Civilisation disparues : Byzance la grande

Notre prochaine anthologie diffère légèrement des précédentes puisqu’elle s’ouvre aux adolescents et vous propose un tour du monde des croyances enfouies, mais toujours vivaces dans les esprits. Chaque nouvelle est accompagnée d’un petit texte explicatif que nous  vous partagerons tout au long de notre campagne Ulule. Florent Naud revient à une civilisation un peu moins reculée que ses comparses, mais pourtant bien terminée : les Byzantins.

L’Empire byzantin n’a pas une réalité propre et bien définie dans le temps. Il correspond à la partie orientale de la séparation de l’Empire romain au IVe siècle et n’a été nommé ainsi qu’après sa disparition pour le distinguer de l’Empire romain de l’Antiquité. Les Byzantins se qualifiaient eux-mêmes de Romains ou d’Hellènes.
L’élasticité de l’Empire au cours de l’Histoire, étiré au maximum lors du règne de Justinien et complètement rabougri avant la prise de Constantinople et sa disparition en 1453, lui a permis de laisser des traces de sa culture un peu partout en Europe. On trouve ses fameuses basiliques aussi bien à Ravenne, en Italie (San Vitale), qu’à Istanbul où l’immense Sainte-Sophie est désormais une mosquée.

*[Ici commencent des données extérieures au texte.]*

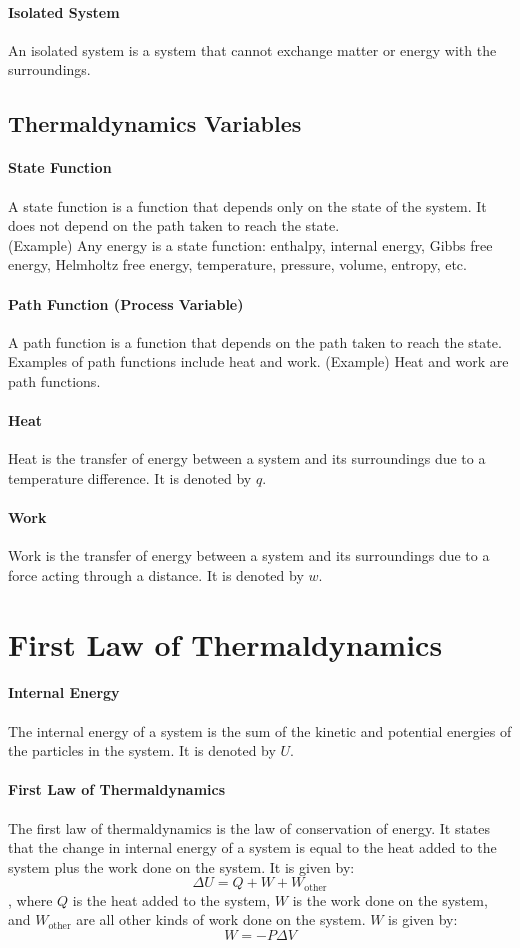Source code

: \documentclass[11pt]{report}
\begin{document}
\paragraph{Isolated System} An isolated system is a system that cannot exchange matter or energy with the surroundings.
\subsection{Thermaldynamics Variables}
\paragraph{State Function} A state function is a function that depends only on the state of the system. It does not depend on the path taken to reach the state. \\
(Example) Any energy is a state function: enthalpy, internal energy, Gibbs free energy, Helmholtz free energy, temperature, pressure, volume, entropy, etc.
\paragraph{Path Function (Process Variable)} A path function is a function that depends on the path taken to reach the state. Examples of path functions include heat and work.
(Example) Heat and work are path functions.
\paragraph{Heat} Heat is the transfer of energy between a system and its surroundings due to a temperature difference. It is denoted by $q$.
\paragraph{Work} Work is the transfer of energy between a system and its surroundings due to a force acting through a distance. It is denoted by $w$.
\section{First Law of Thermaldynamics}
\paragraph{Internal Energy} The internal energy of a system is the sum of the kinetic and potential energies of the particles in the system. It is denoted by $U$.
\paragraph{First Law of Thermaldynamics} The first law of thermaldynamics is the law of conservation of energy. It states that the change in internal energy of a system is equal to the heat added to the system plus the work done on the system. It is given by:
\begin{equation}
    \Delta U = Q + W + W_{\text{other}}
\end{equation}
, where $Q$ is the heat added to the system, $W$ is the work done on the system, and $W_{\text{other}}$ are all other kinds of work done on the system. $W$ is given by:
\begin{equation}
    W = -P\Delta V
\end{equation}
\end{document}
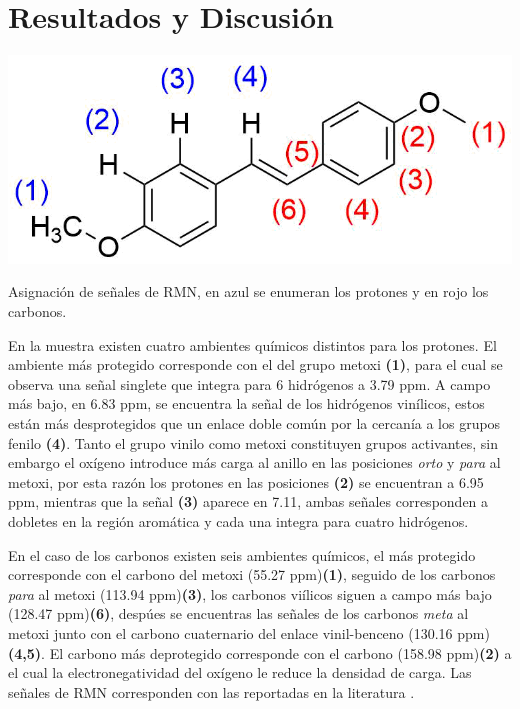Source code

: \documentclass[fleqn,11pt]{SelfArx}
\begin{document}
\newpage

\section{Resultados y Discusi\'on}

\begin{scheme}[h]
	\centering
	\includegraphics[width=0.7\linewidth]{structures/RMN.png}
	\caption{Asignaci\'on de señales de RMN, en azul se enumeran los protones y en rojo los carbonos.}
\end{scheme}

En la muestra existen cuatro ambientes químicos distintos para los protones. El ambiente m\'as protegido corresponde con el del grupo metoxi \textbf{(1)}, para el cual se observa una señal singlete que integra para 6 hidr\'ogenos a 3.79 ppm. A campo m\'as bajo, en 6.83 ppm, se encuentra la señal de los hidr\'ogenos vin\'ilicos, estos est\'an m\'as desprotegidos que un enlace doble com\'un por la cercan\'ia a los grupos fenilo \textbf{(4)}. Tanto el grupo vinilo como metoxi constituyen grupos activantes, sin embargo el ox\'igeno introduce m\'as carga al anillo en las posiciones \textit{orto} y \textit{para} al metoxi, por esta raz\'on los protones en las posiciones \textbf{(2)} se encuentran a 6.95 ppm, mientras que la señal \textbf{(3)} aparece en 7.11, ambas señales corresponden a dobletes en la regi\'on arom\'atica y cada una integra para cuatro hidr\'ogenos. 

En el caso de los carbonos existen seis ambientes qu\'imicos, el m\'as protegido corresponde con el carbono del metoxi (55.27 ppm)\textbf{(1)}, seguido de los carbonos \textit{para} al metoxi (113.94 ppm)\textbf{(3)}, los carbonos vi\'ilicos siguen a campo m\'as bajo (128.47 ppm)\textbf{(6)}, desp\'ues se encuentras las señales de los carbonos \textit{meta} al metoxi junto con el carbono cuaternario del enlace vinil-benceno (130.16 ppm)\textbf{(4,5)}. El carbono m\'as deprotegido corresponde con el carbono (158.98 ppm)\textbf{(2)} a el cual la electronegatividad del ox\'igeno le reduce la densidad de carga. Las señales de RMN corresponden con las reportadas en la literatura \cite{Zhong2016}. 
\end{document}
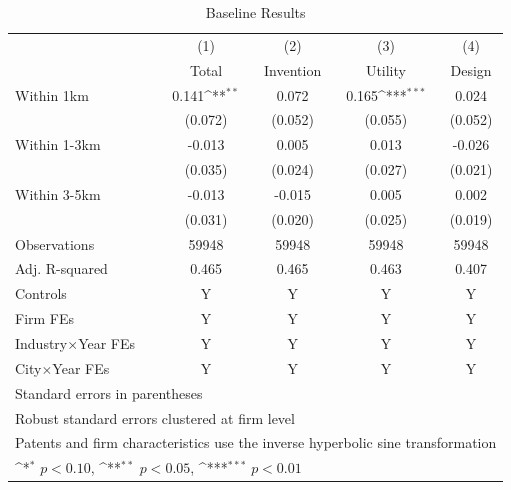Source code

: \begin{table}[!htbp]\centering
\def\sym#1{\ifmmode^{#1}\else\(^{#1}\)\fi}
\caption{Baseline Results}
\label{tab:baseline}
\begin{tabular}{l*{4}{c}}
\toprule
            &\multicolumn{1}{c}{(1)}&\multicolumn{1}{c}{(2)}&\multicolumn{1}{c}{(3)}&\multicolumn{1}{c}{(4)}\\
            &\multicolumn{1}{c}{Total}&\multicolumn{1}{c}{Invention}&\multicolumn{1}{c}{Utility}&\multicolumn{1}{c}{Design}\\
\midrule
Within 1km  &       0.141\sym{**} &       0.072         &       0.165\sym{***}&       0.024         \\
            &     (0.072)         &     (0.052)         &     (0.055)         &     (0.052)         \\
\addlinespace
Within 1-3km&      -0.013         &       0.005         &       0.013         &      -0.026         \\
            &     (0.035)         &     (0.024)         &     (0.027)         &     (0.021)         \\
\addlinespace
Within 3-5km&      -0.013         &      -0.015         &       0.005         &       0.002         \\
            &     (0.031)         &     (0.020)         &     (0.025)         &     (0.019)         \\
\midrule
Observations&       59948         &       59948         &       59948         &       59948         \\
Adj. R-squared&       0.465         &       0.465         &       0.463         &       0.407         \\
Controls    &           Y         &           Y         &           Y         &           Y         \\
Firm FEs    &           Y         &           Y         &           Y         &           Y         \\
Industry$\times$Year FEs&           Y         &           Y         &           Y         &           Y         \\
City$\times$Year FEs&           Y         &           Y         &           Y         &           Y         \\
\bottomrule
\multicolumn{5}{l}{\footnotesize Standard errors in parentheses}\\
\multicolumn{5}{l}{\footnotesize Robust standard errors clustered at firm level}\\
\multicolumn{5}{l}{\footnotesize Patents and firm characteristics use the inverse hyperbolic sine transformation}\\
\multicolumn{5}{l}{\footnotesize \sym{*} \(p<0.10\), \sym{**} \(p<0.05\), \sym{***} \(p<0.01\)}\\
\end{tabular}
\end{table}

« Constantinople au soleil couchant »

Si sa surface a beaucoup fluctué dans son existence, l’Empire byzantin a toujours conservé son cœur : Constantinople. L’ancienne Istanbul et nouvelle Byzance, renommée ainsi par l’empereur Constantin Ier, s’est progressivement étendue autour du détroit du Bosphore, à cheval entre l’Asie et l’Europe et au carrefour des cultures. La rudesse géographique de l’emplacement a vite poussé les byzantins, Justinien en tête, à développer des techniques sophistiquées pour des problèmes aussi complexes que l’irrigation et l’approvisionnement en eau de la cité. Aujourd’hui encore, les aqueducs et citernes (dont la célèbre Citerne Basilique) parsèment Istanbul.

L’histoire de l’Empire est également indissociable du règne de Justinien qui est sans doute sa figure la plus célèbre. C’est au cours de son règne qu’il connaît son apogée géopolitique et culturelle, avec les conquêtes de l’Afrique du Nord (une partie de l’actuelle Algérie et la Tunisie) aux dépens des Vandales ainsi que de l’Italie et de la partie occidentale des Balkans après une guerre contre les Ostrogoths. Mais on retient surtout de Justinien l’incroyable héritage qu’il va laisser en compilant par écrit le droit romain. Naquit ainsi le Corpus Iuris Civilis, progressivement enrichi par l’intense activité de législation de l’empereur durant son règne.

Prise de Constantinople – Palma le Jeune

L’importance du règne de Justinien est également étroitement liée à la personnalité de sa femme Theodora, une des impératrices les plus influentes de l’Empire byzantin. Après une jeunesse dans les arts, elle se marie à Justinien, alors sénateur, obligeant ce dernier à abroger une loi interdisant les mariages entre un sénateur et une courtisane. Elle revêt comme son mari le vêtement impérial, la pourpre, en 527 à Sainte-Sophie.
Theodora joue un de ses rôles les plus célèbres lors de la sédition Nika : en 532, deux factions politiques de l’hippodrome se soulèvent et assiègent le palais après avoir ravagé la basilique Sainte-Sophie. Alors que l’empereur et ses conseillers envisagent la fuite, Theodora les convainc de faire face et d’écraser la révolte lors d’un discours célèbre qu’elle conclut par la phrase : « La pourpre est un beau linceul pour mourir ».